### REQUIRED ACTION
With the records below as your source, retype each line exactly from the top down to the line that contains "- **策略**：限制查询的最大深度，防止攻击者构造过深的嵌套查询。", and include that line.

### SUPPLIED ENTRIES
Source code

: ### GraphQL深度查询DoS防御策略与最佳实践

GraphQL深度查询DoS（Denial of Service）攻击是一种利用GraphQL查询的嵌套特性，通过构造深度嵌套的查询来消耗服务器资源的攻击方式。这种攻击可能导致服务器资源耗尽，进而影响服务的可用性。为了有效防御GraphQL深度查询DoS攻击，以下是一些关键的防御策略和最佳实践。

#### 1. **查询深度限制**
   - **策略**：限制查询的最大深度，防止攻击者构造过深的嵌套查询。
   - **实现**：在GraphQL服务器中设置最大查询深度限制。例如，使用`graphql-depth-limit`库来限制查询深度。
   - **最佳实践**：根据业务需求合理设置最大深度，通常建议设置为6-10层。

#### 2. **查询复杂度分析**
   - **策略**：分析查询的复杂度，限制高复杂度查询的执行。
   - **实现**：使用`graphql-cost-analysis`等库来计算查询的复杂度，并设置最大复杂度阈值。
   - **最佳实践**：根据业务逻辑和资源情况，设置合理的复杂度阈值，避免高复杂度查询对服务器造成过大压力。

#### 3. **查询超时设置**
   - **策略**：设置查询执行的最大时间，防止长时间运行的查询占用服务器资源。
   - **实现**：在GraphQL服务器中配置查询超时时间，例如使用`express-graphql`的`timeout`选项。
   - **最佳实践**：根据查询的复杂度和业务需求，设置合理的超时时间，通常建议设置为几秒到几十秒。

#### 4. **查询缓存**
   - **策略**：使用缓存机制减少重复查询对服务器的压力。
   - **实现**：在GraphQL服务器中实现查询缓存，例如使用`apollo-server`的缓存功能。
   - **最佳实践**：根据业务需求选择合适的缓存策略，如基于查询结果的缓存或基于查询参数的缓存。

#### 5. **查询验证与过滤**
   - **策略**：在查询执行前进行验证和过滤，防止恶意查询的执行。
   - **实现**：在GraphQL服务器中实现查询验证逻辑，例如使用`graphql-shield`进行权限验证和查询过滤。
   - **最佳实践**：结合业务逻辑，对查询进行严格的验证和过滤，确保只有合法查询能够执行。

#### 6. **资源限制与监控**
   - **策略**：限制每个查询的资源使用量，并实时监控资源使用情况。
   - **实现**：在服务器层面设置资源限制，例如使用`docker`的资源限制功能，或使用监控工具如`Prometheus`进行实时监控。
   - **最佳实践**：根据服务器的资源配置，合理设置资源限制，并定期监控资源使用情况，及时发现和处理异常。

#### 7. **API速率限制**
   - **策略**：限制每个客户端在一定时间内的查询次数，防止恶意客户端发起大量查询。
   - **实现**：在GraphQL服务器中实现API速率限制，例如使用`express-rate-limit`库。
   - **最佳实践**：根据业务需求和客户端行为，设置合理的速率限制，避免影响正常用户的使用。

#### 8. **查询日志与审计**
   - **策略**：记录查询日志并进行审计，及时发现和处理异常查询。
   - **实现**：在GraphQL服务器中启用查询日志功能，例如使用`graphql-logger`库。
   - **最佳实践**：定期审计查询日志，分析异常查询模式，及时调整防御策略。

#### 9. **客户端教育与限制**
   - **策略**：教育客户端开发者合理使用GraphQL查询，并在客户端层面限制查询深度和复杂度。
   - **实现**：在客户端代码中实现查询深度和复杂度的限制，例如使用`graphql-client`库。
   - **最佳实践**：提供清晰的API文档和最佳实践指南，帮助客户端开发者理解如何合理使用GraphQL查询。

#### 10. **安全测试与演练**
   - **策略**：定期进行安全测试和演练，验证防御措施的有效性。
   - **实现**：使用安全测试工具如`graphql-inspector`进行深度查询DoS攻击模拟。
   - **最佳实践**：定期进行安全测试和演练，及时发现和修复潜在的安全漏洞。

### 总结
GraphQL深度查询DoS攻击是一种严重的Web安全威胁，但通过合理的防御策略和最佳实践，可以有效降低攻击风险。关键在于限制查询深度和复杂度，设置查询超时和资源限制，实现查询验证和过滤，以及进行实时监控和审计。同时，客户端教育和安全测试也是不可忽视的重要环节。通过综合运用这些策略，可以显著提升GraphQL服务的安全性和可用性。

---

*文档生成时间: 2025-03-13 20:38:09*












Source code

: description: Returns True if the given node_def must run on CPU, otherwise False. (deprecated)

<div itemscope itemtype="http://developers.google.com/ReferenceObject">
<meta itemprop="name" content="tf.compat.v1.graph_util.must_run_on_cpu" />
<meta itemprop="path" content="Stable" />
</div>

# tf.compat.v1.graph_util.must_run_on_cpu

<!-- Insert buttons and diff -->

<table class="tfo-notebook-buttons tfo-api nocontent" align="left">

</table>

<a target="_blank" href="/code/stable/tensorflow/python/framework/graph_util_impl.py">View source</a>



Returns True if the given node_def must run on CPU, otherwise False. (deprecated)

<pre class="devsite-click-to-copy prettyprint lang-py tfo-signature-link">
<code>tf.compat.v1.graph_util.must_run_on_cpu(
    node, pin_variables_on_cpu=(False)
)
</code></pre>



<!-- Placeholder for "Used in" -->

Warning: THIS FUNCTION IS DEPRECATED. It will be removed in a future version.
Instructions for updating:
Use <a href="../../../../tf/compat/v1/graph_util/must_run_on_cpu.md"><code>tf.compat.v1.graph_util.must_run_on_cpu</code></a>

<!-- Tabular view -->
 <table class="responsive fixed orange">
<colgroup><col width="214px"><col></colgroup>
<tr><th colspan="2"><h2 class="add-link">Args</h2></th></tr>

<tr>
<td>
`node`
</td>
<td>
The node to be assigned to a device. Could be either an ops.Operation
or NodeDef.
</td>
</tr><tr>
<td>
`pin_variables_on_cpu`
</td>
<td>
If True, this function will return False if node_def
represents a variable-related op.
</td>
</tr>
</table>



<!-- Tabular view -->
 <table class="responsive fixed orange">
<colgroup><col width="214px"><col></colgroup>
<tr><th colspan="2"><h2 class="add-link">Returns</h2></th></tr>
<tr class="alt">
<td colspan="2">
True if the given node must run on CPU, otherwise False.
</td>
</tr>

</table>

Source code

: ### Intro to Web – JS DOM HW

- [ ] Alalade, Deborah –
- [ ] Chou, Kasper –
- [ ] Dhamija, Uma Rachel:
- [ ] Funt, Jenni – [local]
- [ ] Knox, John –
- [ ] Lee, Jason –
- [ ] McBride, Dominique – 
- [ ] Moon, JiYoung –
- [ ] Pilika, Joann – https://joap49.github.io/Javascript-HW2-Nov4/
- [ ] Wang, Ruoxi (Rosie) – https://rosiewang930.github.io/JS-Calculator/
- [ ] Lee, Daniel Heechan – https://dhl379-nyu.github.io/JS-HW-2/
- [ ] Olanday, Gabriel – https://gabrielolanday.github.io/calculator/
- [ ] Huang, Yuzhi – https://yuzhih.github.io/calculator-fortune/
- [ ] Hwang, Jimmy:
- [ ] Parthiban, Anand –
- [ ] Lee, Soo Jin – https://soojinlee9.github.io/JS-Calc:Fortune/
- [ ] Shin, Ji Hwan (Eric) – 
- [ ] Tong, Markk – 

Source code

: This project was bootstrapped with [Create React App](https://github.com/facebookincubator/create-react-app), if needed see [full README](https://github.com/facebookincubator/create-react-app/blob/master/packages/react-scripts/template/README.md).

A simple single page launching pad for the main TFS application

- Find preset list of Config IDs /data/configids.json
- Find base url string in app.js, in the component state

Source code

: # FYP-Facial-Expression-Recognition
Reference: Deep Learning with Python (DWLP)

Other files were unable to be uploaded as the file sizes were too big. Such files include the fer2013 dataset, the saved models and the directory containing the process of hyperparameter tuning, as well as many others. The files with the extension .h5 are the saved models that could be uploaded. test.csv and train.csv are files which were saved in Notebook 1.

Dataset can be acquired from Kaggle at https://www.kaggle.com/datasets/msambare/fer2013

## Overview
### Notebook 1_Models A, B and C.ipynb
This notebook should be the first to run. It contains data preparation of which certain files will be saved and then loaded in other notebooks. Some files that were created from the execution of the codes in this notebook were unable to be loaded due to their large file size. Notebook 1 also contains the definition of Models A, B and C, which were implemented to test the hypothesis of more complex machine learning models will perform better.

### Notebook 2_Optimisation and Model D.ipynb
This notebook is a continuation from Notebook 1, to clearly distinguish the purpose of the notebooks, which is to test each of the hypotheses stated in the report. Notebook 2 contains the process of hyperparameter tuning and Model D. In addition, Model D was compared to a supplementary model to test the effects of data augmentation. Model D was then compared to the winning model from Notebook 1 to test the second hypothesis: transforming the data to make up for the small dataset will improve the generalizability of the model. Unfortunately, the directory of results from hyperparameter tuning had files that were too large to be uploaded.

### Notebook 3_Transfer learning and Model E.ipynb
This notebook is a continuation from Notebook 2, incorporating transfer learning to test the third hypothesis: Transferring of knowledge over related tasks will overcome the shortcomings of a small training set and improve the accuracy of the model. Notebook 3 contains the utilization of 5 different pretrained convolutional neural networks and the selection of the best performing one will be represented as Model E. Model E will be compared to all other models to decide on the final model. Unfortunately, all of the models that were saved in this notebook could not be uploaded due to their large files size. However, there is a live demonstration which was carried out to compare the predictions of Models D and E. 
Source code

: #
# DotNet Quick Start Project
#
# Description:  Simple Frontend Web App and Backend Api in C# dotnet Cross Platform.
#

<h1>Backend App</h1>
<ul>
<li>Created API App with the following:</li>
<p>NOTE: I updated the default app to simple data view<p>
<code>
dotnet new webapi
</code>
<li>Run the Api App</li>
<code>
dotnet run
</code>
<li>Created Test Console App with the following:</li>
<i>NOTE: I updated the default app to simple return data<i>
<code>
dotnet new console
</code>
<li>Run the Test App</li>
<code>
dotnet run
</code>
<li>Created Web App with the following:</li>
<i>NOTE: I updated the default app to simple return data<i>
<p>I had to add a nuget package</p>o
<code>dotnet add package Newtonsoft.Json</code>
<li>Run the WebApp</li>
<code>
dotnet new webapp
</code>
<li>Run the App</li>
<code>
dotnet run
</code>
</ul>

### SOLVED PROBLEM
Source code

: ### GraphQL深度查询DoS防御策略与最佳实践

GraphQL深度查询DoS（Denial of Service）攻击是一种利用GraphQL查询的嵌套特性，通过构造深度嵌套的查询来消耗服务器资源的攻击方式。这种攻击可能导致服务器资源耗尽，进而影响服务的可用性。为了有效防御GraphQL深度查询DoS攻击，以下是一些关键的防御策略和最佳实践。

#### 1. **查询深度限制**
   - **策略**：限制查询的最大深度，防止攻击者构造过深的嵌套查询。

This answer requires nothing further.